**Exercise prompt:** Which lines run from the one containing "gap at longer" to the end of the entries? Copy them exactly, both ends included, and give nothing else.

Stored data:
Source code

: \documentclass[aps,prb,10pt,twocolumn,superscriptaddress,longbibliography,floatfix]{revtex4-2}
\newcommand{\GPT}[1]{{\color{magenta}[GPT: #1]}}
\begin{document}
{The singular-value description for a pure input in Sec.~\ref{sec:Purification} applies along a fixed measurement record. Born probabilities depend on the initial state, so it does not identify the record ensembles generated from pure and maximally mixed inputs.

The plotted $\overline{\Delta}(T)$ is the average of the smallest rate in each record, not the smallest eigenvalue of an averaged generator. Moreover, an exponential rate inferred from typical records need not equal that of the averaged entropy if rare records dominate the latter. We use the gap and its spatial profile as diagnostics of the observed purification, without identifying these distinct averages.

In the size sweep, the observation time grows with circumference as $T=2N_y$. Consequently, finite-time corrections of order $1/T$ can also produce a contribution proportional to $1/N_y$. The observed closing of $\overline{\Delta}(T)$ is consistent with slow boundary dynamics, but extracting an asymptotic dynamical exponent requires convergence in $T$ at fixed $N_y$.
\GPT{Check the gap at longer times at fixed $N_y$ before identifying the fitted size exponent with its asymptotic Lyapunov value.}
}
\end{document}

**Written answer:**
\GPT{Check the gap at longer times at fixed $N_y$ before identifying the fitted size exponent with its asymptotic Lyapunov value.}
}
\end{document}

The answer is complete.